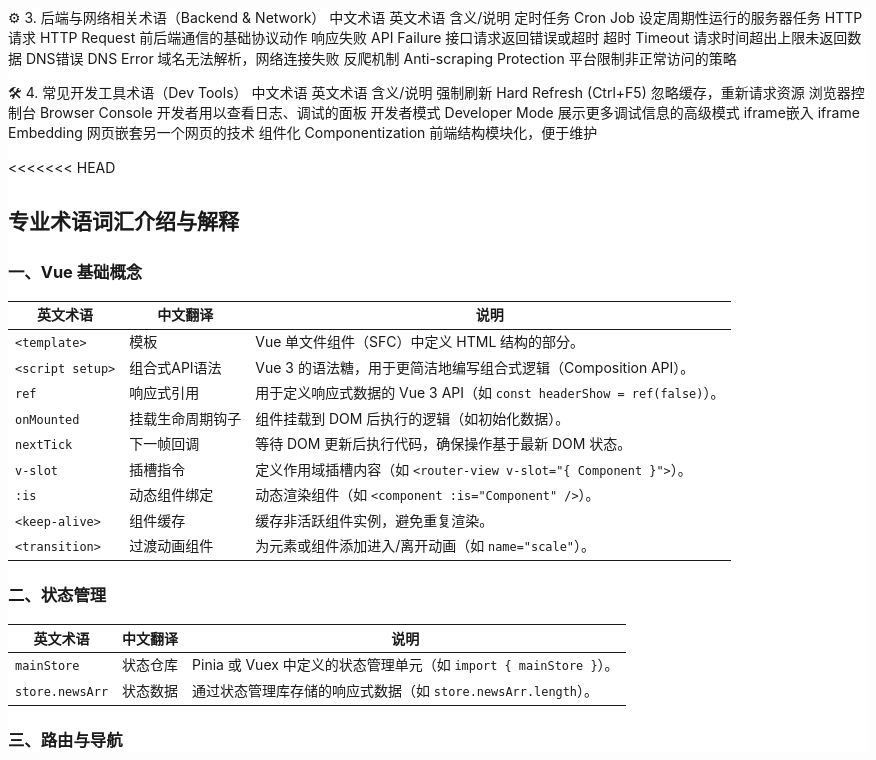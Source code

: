 ⚙️ 3. 后端与网络相关术语（Backend & Network）
中文术语	英文术语	含义/说明
定时任务	Cron Job	设定周期性运行的服务器任务
HTTP请求	HTTP Request	前后端通信的基础协议动作
响应失败	API Failure	接口请求返回错误或超时
超时	Timeout	请求时间超出上限未返回数据
DNS错误	DNS Error	域名无法解析，网络连接失败
反爬机制	Anti-scraping Protection	平台限制非正常访问的策略

🛠️ 4. 常见开发工具术语（Dev Tools）
中文术语	英文术语	含义/说明
强制刷新	Hard Refresh (Ctrl+F5)	忽略缓存，重新请求资源
浏览器控制台	Browser Console	开发者用以查看日志、调试的面板
开发者模式	Developer Mode	展示更多调试信息的高级模式
iframe嵌入	iframe Embedding	网页嵌套另一个网页的技术
组件化	Componentization	前端结构模块化，便于维护

<<<<<<< HEAD

## 专业术语词汇介绍与解释

### 一、Vue 基础概念

| 英文术语         | 中文翻译           | 说明                                                                 |
|------------------|--------------------|----------------------------------------------------------------------|
| `<template>`     | 模板               | Vue 单文件组件（SFC）中定义 HTML 结构的部分。                         |
| `<script setup>` | 组合式API语法      | Vue 3 的语法糖，用于更简洁地编写组合式逻辑（Composition API）。       |
| `ref`            | 响应式引用         | 用于定义响应式数据的 Vue 3 API（如 `const headerShow = ref(false)`）。|
| `onMounted`      | 挂载生命周期钩子   | 组件挂载到 DOM 后执行的逻辑（如初始化数据）。                        |
| `nextTick`       | 下一帧回调         | 等待 DOM 更新后执行代码，确保操作基于最新 DOM 状态。                 |
| `v-slot`         | 插槽指令           | 定义作用域插槽内容（如 `<router-view v-slot="{ Component }">`）。    |
| `:is`            | 动态组件绑定       | 动态渲染组件（如 `<component :is="Component" />`）。                  |
| `<keep-alive>`   | 组件缓存           | 缓存非活跃组件实例，避免重复渲染。                                   |
| `<transition>`    | 过渡动画组件       | 为元素或组件添加进入/离开动画（如 `name="scale"`）。                 |

### 二、状态管理

| 英文术语        | 中文翻译       | 说明                                               |
|-----------------|----------------|----------------------------------------------------|
| `mainStore`     | 状态仓库       | Pinia 或 Vuex 中定义的状态管理单元（如 `import { mainStore }`）。 |
| `store.newsArr` | 状态数据       | 通过状态管理库存储的响应式数据（如 `store.newsArr.length`）。     |

### 三、路由与导航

★ ★ ★ ★

-- What you have to do --
Whenever a line in the records above contains the string "英文术语", copy that line.

-- Written solution --
中文术语	英文术语	含义/说明
中文术语	英文术语	含义/说明
| 英文术语         | 中文翻译           | 说明                                                                 |
| 英文术语        | 中文翻译       | 说明                                               |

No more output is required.